A persistent gender imbalance kicks in when we look more closely at the type of work women are doing. In 1920, most working women held jobs that required little to no formal education: They were laundresses, farm laborers, clerical workers, and so on. Shifts in technology, economic trends, and education have certainly changed women’s jobs options, but where have they gone instead?

Fast forward to 1972, a little over halfway between 1920 and the present. Forty years ago, women had gained ground in more specialized areas such as government and finance, and they’ve continued to increase their numbers since. Those sectors have also maintained a more or less constant presence in the labor marketplace. But what’s also striking is that in 1972, women comprised about 75% of education and health service employees. That number is almost exactly the same today, the difference is that those sectors account for twice as many jobs than they did forty years ago.
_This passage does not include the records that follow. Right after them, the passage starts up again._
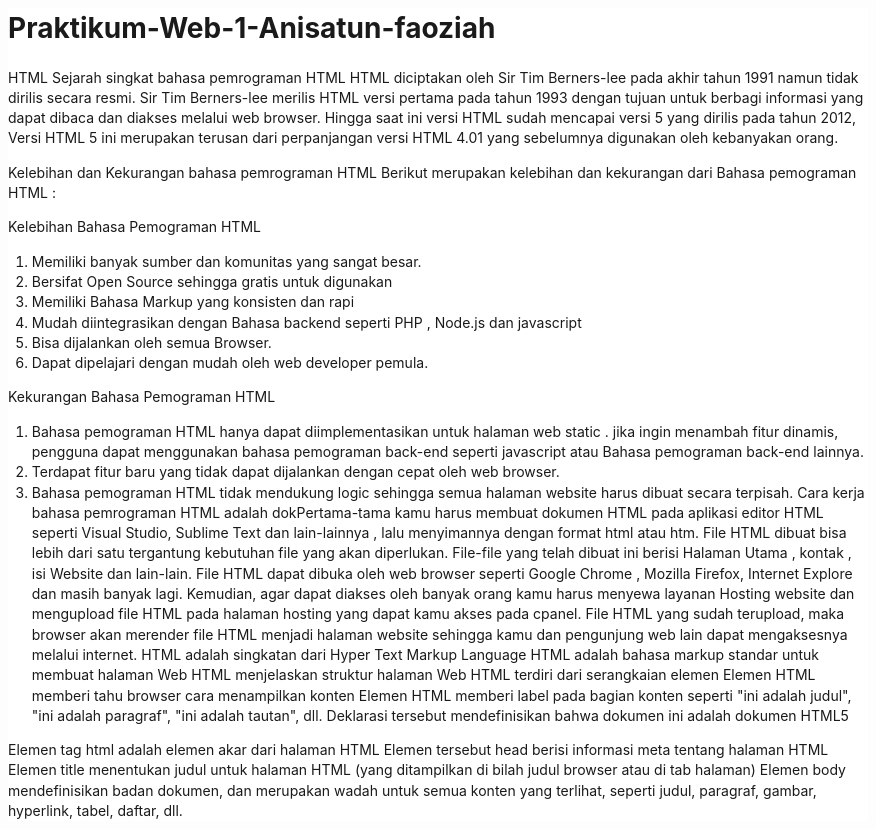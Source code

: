 # Praktikum-Web-1-Anisatun-faoziah
HTML
Sejarah singkat bahasa pemrograman HTML
HTML diciptakan oleh Sir Tim Berners-lee pada akhir tahun 1991 namun tidak dirilis secara resmi. Sir Tim Berners-lee merilis HTML versi pertama pada tahun 1993 dengan tujuan untuk berbagi informasi yang dapat dibaca dan diakses melalui web browser.
Hingga saat ini versi HTML sudah mencapai versi 5 yang dirilis pada tahun 2012, Versi HTML 5 ini merupakan terusan dari perpanjangan versi HTML 4.01 yang sebelumnya digunakan oleh kebanyakan orang.

Kelebihan dan Kekurangan bahasa pemrograman HTML
Berikut merupakan kelebihan dan kekurangan dari Bahasa pemograman HTML :

Kelebihan Bahasa Pemograman HTML
1. Memiliki banyak sumber dan komunitas yang sangat besar.
2. Bersifat Open Source sehingga gratis untuk digunakan
3. Memiliki Bahasa Markup yang konsisten dan rapi
4. Mudah diintegrasikan dengan Bahasa backend seperti PHP , Node.js dan javascript
5. Bisa dijalankan oleh semua Browser.
6. Dapat dipelajari dengan mudah oleh web developer pemula.

Kekurangan Bahasa Pemograman HTML
1. Bahasa pemograman HTML hanya dapat diimplementasikan untuk halaman web static . jika ingin menambah fitur dinamis, pengguna dapat menggunakan bahasa pemograman back-end seperti javascript atau Bahasa pemograman back-end lainnya.
2. Terdapat fitur baru yang tidak dapat dijalankan dengan cepat oleh web browser.
3. Bahasa pemograman HTML tidak mendukung logic sehingga semua halaman website harus dibuat secara terpisah.
Cara kerja bahasa pemrograman HTML
adalah dokPertama-tama kamu harus membuat dokumen HTML pada aplikasi editor HTML seperti Visual Studio, Sublime Text dan lain-lainnya , lalu menyimannya dengan format html atau htm. File HTML dibuat bisa lebih dari satu tergantung kebutuhan file yang akan diperlukan. File-file yang telah dibuat ini berisi Halaman Utama , kontak , isi Website dan lain-lain.
File HTML dapat dibuka oleh web browser seperti Google Chrome , Mozilla Firefox, Internet Explore dan masih banyak lagi. Kemudian, agar dapat diakses oleh banyak orang kamu harus menyewa layanan Hosting website dan mengupload file HTML pada halaman hosting yang dapat kamu akses pada cpanel.
File HTML yang sudah terupload, maka browser akan merender file HTML menjadi halaman website sehingga kamu dan pengunjung web lain dapat mengaksesnya melalui internet.
HTML adalah singkatan dari Hyper Text Markup Language
HTML adalah bahasa markup standar untuk membuat halaman Web
HTML menjelaskan struktur halaman Web
HTML terdiri dari serangkaian elemen
Elemen HTML memberi tahu browser cara menampilkan konten
Elemen HTML memberi label pada bagian konten seperti "ini adalah judul", "ini adalah paragraf", "ini adalah tautan", dll.
Deklarasi tersebut <!DOCTYPE html>mendefinisikan bahwa dokumen ini adalah dokumen HTML5

Elemen  tag html adalah elemen akar dari halaman HTML
Elemen tersebut head berisi informasi meta tentang halaman HTML
Elemen title menentukan judul untuk halaman HTML (yang ditampilkan di bilah judul browser atau di tab halaman)
Elemen body mendefinisikan badan dokumen, dan merupakan wadah untuk semua konten yang terlihat, seperti judul, paragraf, gambar, hyperlink, tabel, daftar, dll.
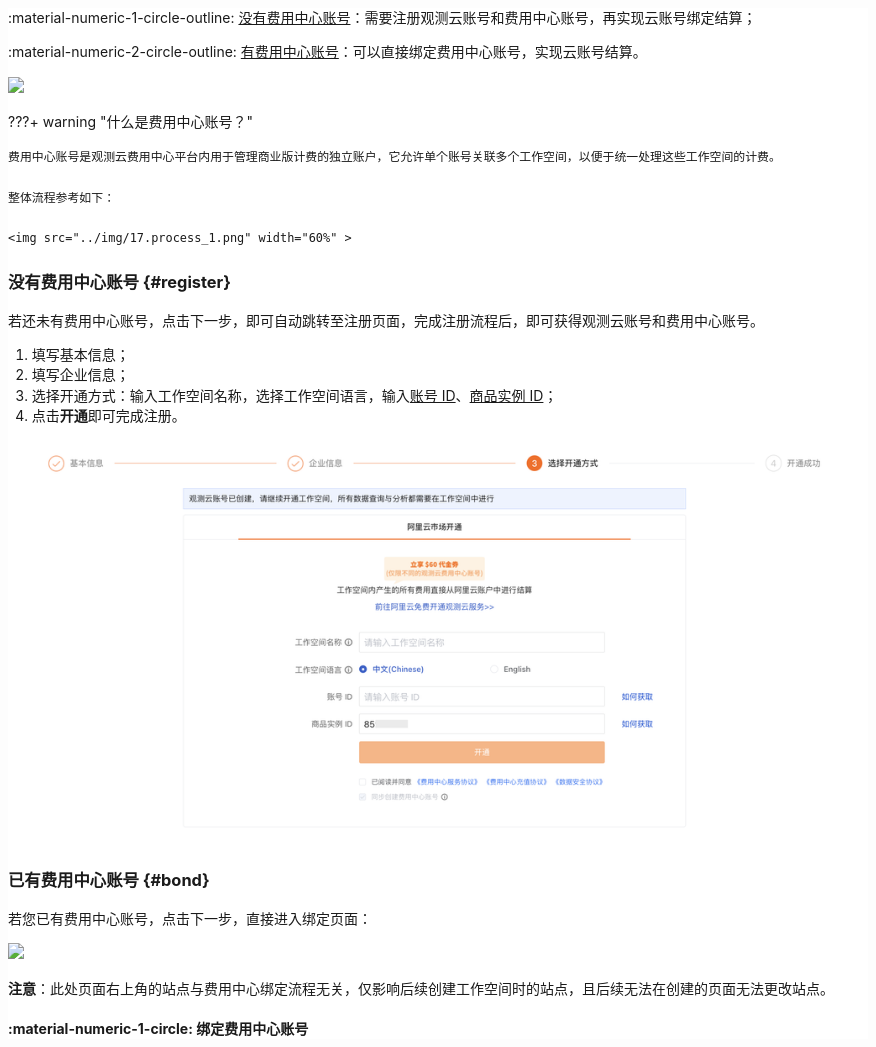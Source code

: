 :material-numeric-1-circle-outline: [没有费用中心账号](#register)：需要注册观测云账号和费用中心账号，再实现云账号绑定结算；

:material-numeric-2-circle-outline: [有费用中心账号](#bond)：可以直接绑定费用中心账号，实现云账号结算。


![](img/10.aliyun_market_2.png)

???+ warning "什么是费用中心账号？"

    费用中心账号是观测云费用中心平台内用于管理商业版计费的独立账户，它允许单个账号关联多个工作空间，以便于统一处理这些工作空间的计费。

    整体流程参考如下：

    <img src="../img/17.process_1.png" width="60%" >

### 没有费用中心账号 {#register}

若还未有费用中心账号，点击下一步，即可自动跳转至注册页面，完成注册流程后，即可获得观测云账号和费用中心账号。

1. 填写基本信息；
2. 填写企业信息；
3. 选择开通方式：输入工作空间名称，选择工作空间语言，输入[账号 ID](#uid)、[商品实例 ID](#entity-id)；
4. 点击**开通**即可完成注册。

![](img/10.aliyun_market_3.png)

### 已有费用中心账号 {#bond}

若您已有费用中心账号，点击下一步，直接进入绑定页面：

![](img/15.aliyun_register_1.png)

**注意**：此处页面右上角的站点与费用中心绑定流程无关，仅影响后续创建工作空间时的站点，且后续无法在创建的页面无法更改站点。

#### :material-numeric-1-circle: 绑定费用中心账号
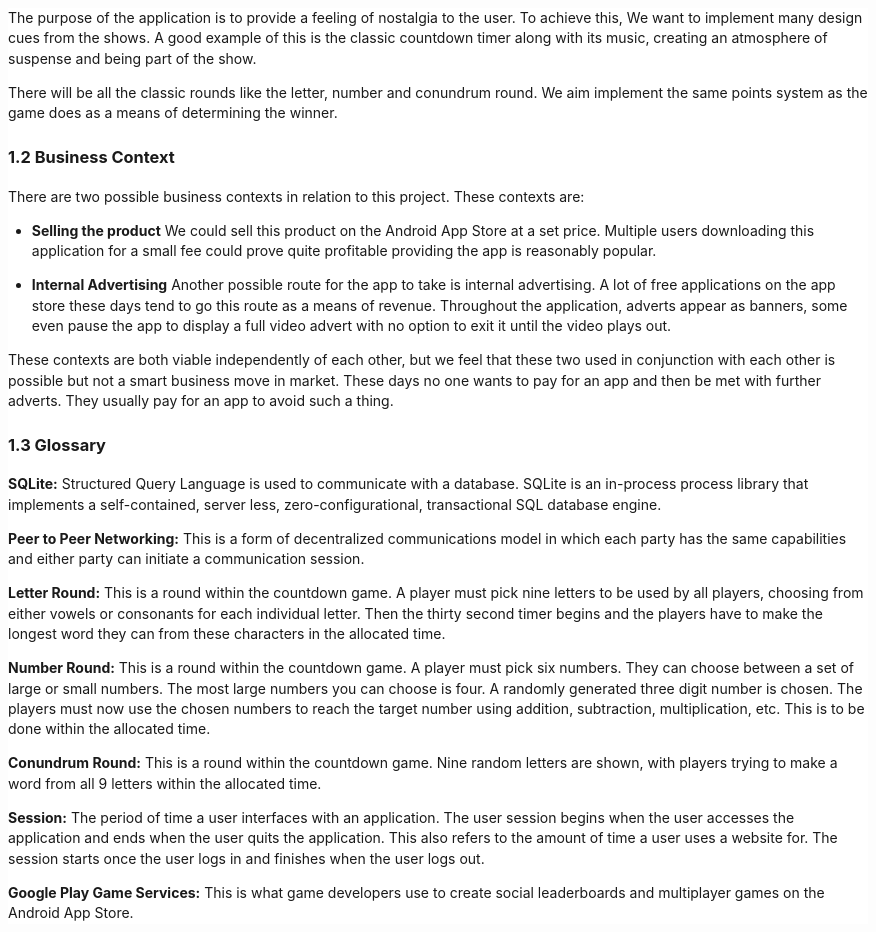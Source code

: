 The purpose of the application is to provide a feeling of nostalgia to the user. To achieve this, We want to implement many design cues from the shows. A good example of this is the classic countdown timer along with its music, creating an atmosphere of suspense and being part of the show. 

There will be all the classic rounds like the letter, number and conundrum round. We aim implement the same points system as the game does as a means of determining the winner. 

### 1.2 Business Context
There are two possible business contexts in relation to this project. These contexts are:

- **Selling the product**
We could sell this product on the Android App Store at a set price. Multiple users downloading this application for a small fee could prove quite profitable providing the app is reasonably popular.

 

- **Internal Advertising**
Another possible route for the app to take is internal advertising. A lot of free applications on the app store these days tend to go this route as a means of revenue. Throughout the application, adverts appear as banners, some even pause the app to display a full video advert with no option to exit it until the video plays out.
	

These contexts are both viable independently of each other, but we feel that these two used in conjunction with each other is possible but not a smart business move in market. These days no one wants to pay for an app and then be met with further adverts. They usually pay for an app to avoid such a thing.

### 1.3 Glossary
**SQLite:** Structured Query Language is used to communicate with a database. SQLite is an in-process process library that implements a self-contained, server less, zero-configurational, transactional SQL database engine.

**Peer to Peer Networking:** This is a form of decentralized communications model in which each party has the same capabilities and either party can initiate a communication session.

**Letter Round:** This is a round within the countdown game. A player must pick nine letters to be used by all players, choosing from either vowels or consonants for each individual letter. Then the thirty second timer begins and the players have to make the longest word they can from these characters in the allocated time.

**Number Round:** This is a round within the countdown game. A player must pick six numbers. They can choose between a set of large or small numbers. The most large numbers you can choose is four. A randomly generated three digit number is chosen. The players must now use the chosen numbers to reach the target number using addition, subtraction, multiplication, etc. This is to be done within the allocated time.

**Conundrum Round:** This is a round within the countdown game. Nine random letters are shown, with players trying to make a word from all 9 letters within the allocated time.

**Session:** The period of time a user interfaces with an application. The user session begins when the user accesses the application and ends when the user quits the application. This also refers to the amount of time a user uses a website for. The session starts once the user logs in and finishes when the user logs out.

**Google Play Game Services:** This is what game developers use to create social leaderboards and multiplayer games on the Android App Store.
Women have reaped enormous gains from those economic changes, but they remain underrepresented in other areas, particularly high-power, high-pay positions. More women may be in government, but less than 20% of Congress is female. And despite a growing presence in business and finance, women hold a little over 14% of executive officer positions in Fortune 500 companies (a number that has stagnated in recent years).) Women also haven’t made large gains in traditionally male fields. Technology boasts an ever-increasing share of the labor market, but only 25% of industry workers are female. And while women found businesses at 1.5 times the national average, only 3-5% of women-owned businesses receive venture capital funding.

How much progress have working women made in the past 90 years? A lot. They’ve normalized their presence in the workforce, they’ve expanded their career options, and they’ve achieved unprecedented levels of education and financial independence. But a gender disparity remains in technology, and in the highest echelons of business, finance, and government, the most powerful forces in our modern economy.

Writers, politicians, and businesswomen such as Sandberg have proposed ways to close the gap in power and pay: we need more flexible career tracks for mothers and a less-gendered split of household chores in families; we need to train women to be more effective negotiators and teach girls they can do math and science, too; we need to tell women to lean in to take their place at the table.

We haven’t yet seen which combinations of strategies will prove most effective. What we do know is, while we work in an exponentially more egalitarian world than in 1920, a long push remains. Here’s to true equity in the next 90 years.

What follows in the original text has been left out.